Gwennie takes a sip of tea, while I watch her impatiently, wondering how on earth she can pause to drink tea when I have just been born.

“As far as all the practicalities of motherhood were concerned,” Gwennie continues, “she was a disaster zone. With no-one to help her, she was completely clueless as to what to do with you. I tried to help her, but it was like the blind leading the blind. We were like two little girls playing with a doll that had lots of working parts but no instructions. And the fact that your mother seemed to keep zoning out, going off somewhere in her mind, losing concentration, really didn't help. I used to come round and find you in the strangest of places. She'd put you down and forget where she left you. I once found you in the airing cupboard. And another time I found you on the windowsill. But whatever else was going on inside your mother's head, the one thing that she never lost was her spirit and determination, and she was going to build a life for you both whatever it took, even if she had to do every step of it alone. But as it turned out, she didn't have to be alone.”

“But I don't understand,” I say, getting restless, “how do you know he was my father then? How do you know they ever met up if – ”

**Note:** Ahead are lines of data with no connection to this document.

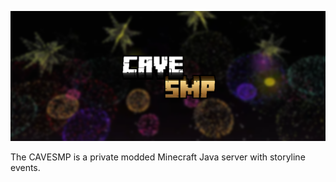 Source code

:![CAVESMP Fireworks Banner](https://github.com/CAVESMP/.github/blob/main/profile/cavesmp-fireworks-banner.png)

The CAVESMP is a private modded Minecraft Java server with storyline events.
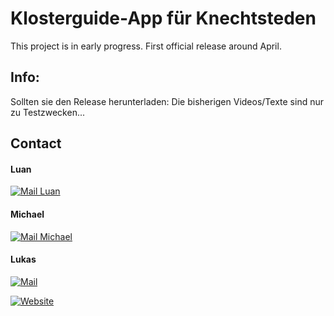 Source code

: # Klosterguide-App für Knechtsteden

This project is in early progress. First official release around April.

## Info:

Sollten sie den Release herunterladen: Die bisherigen Videos/Texte sind nur zu Testzwecken...

## Contact

#### Luan
[![Mail Luan][gmail_logo]][luan-mail]

#### Michael
[![Mail Michael][gmail_logo]][michael-mail]

#### Lukas
[![Mail][gmail_logo]][lukas-mail]

[![Website][web_logo]][lukas-web]

[gmail_logo]: https://user-images.githubusercontent.com/6497827/62424751-c1b85480-b6f0-11e9-97de-096c0a980829.png
[web_logo]: https://img.icons8.com/external-icongeek26-flat-icongeek26/64/000000/external-url-essentials-icongeek26-flat-icongeek26.png
[luan-mail]: mailto:luan.zerulla@norbert-gymnasium.de?subject=Regarding%20KlosterApp&body=Hi
[michael-mail]: mailto:michael.bobylkov@norbert-gymnasium.de?subject=Regarding%20KlosterApp&body=Hi
[lukas-mail]: mailto:lukas.fernandesgasp@norbert-gymnasium.de?subject=Regarding%20KlosterApp&body=Hi
[lukas-web]: https://www.lukasgasp.tk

“I'm getting there,” says Gwennie, holding a hand up to stop me talking. “After my exams, I decided I had to get away from home. I wasn't getting on with my parents either, and one evening, after a blazing row, I decided I just had to get out. Your mother's two months were almost up and she was soon going to be homeless, so we decided to leave together. And there was only one place we could think to go.

“A band called Chlorine had played a few times at the Forum, and on a couple of occasions your mother and I had got chatting to the boys in the band. To be honest, I think we were just a couple of silly school girls to them, but your mother and I thought we were the height of cool, knowing a real life rock band. Anyway, the boys were moving to London to seek fortune and fame, and they gave us their address, saying that if we were ever in London and needed a place to stay we should call on them. So, off to London we went. Except obviously when Wizz – the lead singer, who you met – obviously when he made that offer he hadn't expected us to turn up with a baby. He was good to his word and let us stay, but it was a nightmare. Everybody moaned about your crying, the place was filthy, the band were always practising and making noise. Most nights they'd be drunk, or worse.”

“And that's when you got together with Bomb… I mean, Timothy?”

“That's right. Within days we were an item, which made the situation even more awkward because I was trying to help Val look after you, but what I really wanted to do was spend all my time with Timothy. We started to bicker, Val and I, which didn't help anyone, and then your mother decided it wasn't going to work and that she had to move out.